The problem
Please write out the data exactly, line by line.

(Items from a dataset)
• • •

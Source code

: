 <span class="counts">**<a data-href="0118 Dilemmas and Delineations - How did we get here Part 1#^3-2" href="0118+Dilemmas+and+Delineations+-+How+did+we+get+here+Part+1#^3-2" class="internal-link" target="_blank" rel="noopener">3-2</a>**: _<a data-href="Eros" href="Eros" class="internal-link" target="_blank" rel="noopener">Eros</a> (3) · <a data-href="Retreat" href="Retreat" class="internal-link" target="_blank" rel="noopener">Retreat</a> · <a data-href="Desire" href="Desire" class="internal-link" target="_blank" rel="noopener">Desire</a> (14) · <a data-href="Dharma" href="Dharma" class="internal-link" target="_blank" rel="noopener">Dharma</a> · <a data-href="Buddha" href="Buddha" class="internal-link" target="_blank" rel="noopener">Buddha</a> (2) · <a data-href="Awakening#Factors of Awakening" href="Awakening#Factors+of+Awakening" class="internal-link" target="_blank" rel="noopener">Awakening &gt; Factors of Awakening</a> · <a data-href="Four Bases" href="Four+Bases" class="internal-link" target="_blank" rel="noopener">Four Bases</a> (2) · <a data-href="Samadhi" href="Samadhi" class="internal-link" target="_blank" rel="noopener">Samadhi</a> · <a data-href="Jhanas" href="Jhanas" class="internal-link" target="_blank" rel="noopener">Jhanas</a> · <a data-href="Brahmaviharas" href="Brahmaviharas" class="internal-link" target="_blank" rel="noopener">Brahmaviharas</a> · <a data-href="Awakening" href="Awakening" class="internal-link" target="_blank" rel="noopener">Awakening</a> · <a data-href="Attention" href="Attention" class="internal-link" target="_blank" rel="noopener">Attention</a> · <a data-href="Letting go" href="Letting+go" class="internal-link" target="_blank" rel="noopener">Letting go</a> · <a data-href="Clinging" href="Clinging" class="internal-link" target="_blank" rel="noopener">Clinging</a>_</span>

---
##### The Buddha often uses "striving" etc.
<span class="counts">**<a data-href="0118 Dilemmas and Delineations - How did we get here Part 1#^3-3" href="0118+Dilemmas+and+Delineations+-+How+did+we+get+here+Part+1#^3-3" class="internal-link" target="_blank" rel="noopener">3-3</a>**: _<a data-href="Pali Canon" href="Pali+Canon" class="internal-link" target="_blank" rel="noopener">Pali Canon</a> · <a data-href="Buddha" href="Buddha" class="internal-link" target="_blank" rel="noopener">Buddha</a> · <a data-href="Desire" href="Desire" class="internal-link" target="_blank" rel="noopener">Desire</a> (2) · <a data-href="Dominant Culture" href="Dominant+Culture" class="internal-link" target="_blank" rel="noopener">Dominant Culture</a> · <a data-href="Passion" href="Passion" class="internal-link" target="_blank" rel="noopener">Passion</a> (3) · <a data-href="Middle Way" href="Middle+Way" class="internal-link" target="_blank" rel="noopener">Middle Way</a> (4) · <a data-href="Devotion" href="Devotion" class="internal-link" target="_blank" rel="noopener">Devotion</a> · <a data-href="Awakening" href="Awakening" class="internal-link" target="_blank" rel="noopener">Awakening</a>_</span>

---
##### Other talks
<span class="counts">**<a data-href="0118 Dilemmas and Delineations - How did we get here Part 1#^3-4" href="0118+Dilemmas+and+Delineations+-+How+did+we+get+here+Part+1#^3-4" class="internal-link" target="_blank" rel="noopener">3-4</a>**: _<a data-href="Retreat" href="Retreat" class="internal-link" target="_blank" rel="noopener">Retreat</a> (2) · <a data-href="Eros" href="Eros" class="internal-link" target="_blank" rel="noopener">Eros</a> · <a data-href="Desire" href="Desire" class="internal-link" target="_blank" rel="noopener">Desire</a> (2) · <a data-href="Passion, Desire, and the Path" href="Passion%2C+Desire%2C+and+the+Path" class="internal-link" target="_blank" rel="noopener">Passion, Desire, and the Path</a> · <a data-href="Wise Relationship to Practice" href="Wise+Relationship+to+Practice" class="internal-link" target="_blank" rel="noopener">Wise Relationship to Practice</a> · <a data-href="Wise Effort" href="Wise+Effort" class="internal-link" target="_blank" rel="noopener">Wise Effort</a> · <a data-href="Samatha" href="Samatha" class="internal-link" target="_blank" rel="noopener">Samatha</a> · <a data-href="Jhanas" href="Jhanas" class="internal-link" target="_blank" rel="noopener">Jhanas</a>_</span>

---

• • •

Response box
Source code

: <span class="counts">**<a data-href="0118 Dilemmas and Delineations - How did we get here Part 1#^3-2" href="0118+Dilemmas+and+Delineations+-+How+did+we+get+here+Part+1#^3-2" class="internal-link" target="_blank" rel="noopener">3-2</a>**: _<a data-href="Eros" href="Eros" class="internal-link" target="_blank" rel="noopener">Eros</a> (3) · <a data-href="Retreat" href="Retreat" class="internal-link" target="_blank" rel="noopener">Retreat</a> · <a data-href="Desire" href="Desire" class="internal-link" target="_blank" rel="noopener">Desire</a> (14) · <a data-href="Dharma" href="Dharma" class="internal-link" target="_blank" rel="noopener">Dharma</a> · <a data-href="Buddha" href="Buddha" class="internal-link" target="_blank" rel="noopener">Buddha</a> (2) · <a data-href="Awakening#Factors of Awakening" href="Awakening#Factors+of+Awakening" class="internal-link" target="_blank" rel="noopener">Awakening &gt; Factors of Awakening</a> · <a data-href="Four Bases" href="Four+Bases" class="internal-link" target="_blank" rel="noopener">Four Bases</a> (2) · <a data-href="Samadhi" href="Samadhi" class="internal-link" target="_blank" rel="noopener">Samadhi</a> · <a data-href="Jhanas" href="Jhanas" class="internal-link" target="_blank" rel="noopener">Jhanas</a> · <a data-href="Brahmaviharas" href="Brahmaviharas" class="internal-link" target="_blank" rel="noopener">Brahmaviharas</a> · <a data-href="Awakening" href="Awakening" class="internal-link" target="_blank" rel="noopener">Awakening</a> · <a data-href="Attention" href="Attention" class="internal-link" target="_blank" rel="noopener">Attention</a> · <a data-href="Letting go" href="Letting+go" class="internal-link" target="_blank" rel="noopener">Letting go</a> · <a data-href="Clinging" href="Clinging" class="internal-link" target="_blank" rel="noopener">Clinging</a>_</span>

---
##### The Buddha often uses "striving" etc.
<span class="counts">**<a data-href="0118 Dilemmas and Delineations - How did we get here Part 1#^3-3" href="0118+Dilemmas+and+Delineations+-+How+did+we+get+here+Part+1#^3-3" class="internal-link" target="_blank" rel="noopener">3-3</a>**: _<a data-href="Pali Canon" href="Pali+Canon" class="internal-link" target="_blank" rel="noopener">Pali Canon</a> · <a data-href="Buddha" href="Buddha" class="internal-link" target="_blank" rel="noopener">Buddha</a> · <a data-href="Desire" href="Desire" class="internal-link" target="_blank" rel="noopener">Desire</a> (2) · <a data-href="Dominant Culture" href="Dominant+Culture" class="internal-link" target="_blank" rel="noopener">Dominant Culture</a> · <a data-href="Passion" href="Passion" class="internal-link" target="_blank" rel="noopener">Passion</a> (3) · <a data-href="Middle Way" href="Middle+Way" class="internal-link" target="_blank" rel="noopener">Middle Way</a> (4) · <a data-href="Devotion" href="Devotion" class="internal-link" target="_blank" rel="noopener">Devotion</a> · <a data-href="Awakening" href="Awakening" class="internal-link" target="_blank" rel="noopener">Awakening</a>_</span>

---
##### Other talks
<span class="counts">**<a data-href="0118 Dilemmas and Delineations - How did we get here Part 1#^3-4" href="0118+Dilemmas+and+Delineations+-+How+did+we+get+here+Part+1#^3-4" class="internal-link" target="_blank" rel="noopener">3-4</a>**: _<a data-href="Retreat" href="Retreat" class="internal-link" target="_blank" rel="noopener">Retreat</a> (2) · <a data-href="Eros" href="Eros" class="internal-link" target="_blank" rel="noopener">Eros</a> · <a data-href="Desire" href="Desire" class="internal-link" target="_blank" rel="noopener">Desire</a> (2) · <a data-href="Passion, Desire, and the Path" href="Passion%2C+Desire%2C+and+the+Path" class="internal-link" target="_blank" rel="noopener">Passion, Desire, and the Path</a> · <a data-href="Wise Relationship to Practice" href="Wise+Relationship+to+Practice" class="internal-link" target="_blank" rel="noopener">Wise Relationship to Practice</a> · <a data-href="Wise Effort" href="Wise+Effort" class="internal-link" target="_blank" rel="noopener">Wise Effort</a> · <a data-href="Samatha" href="Samatha" class="internal-link" target="_blank" rel="noopener">Samatha</a> · <a data-href="Jhanas" href="Jhanas" class="internal-link" target="_blank" rel="noopener">Jhanas</a>_</span>

---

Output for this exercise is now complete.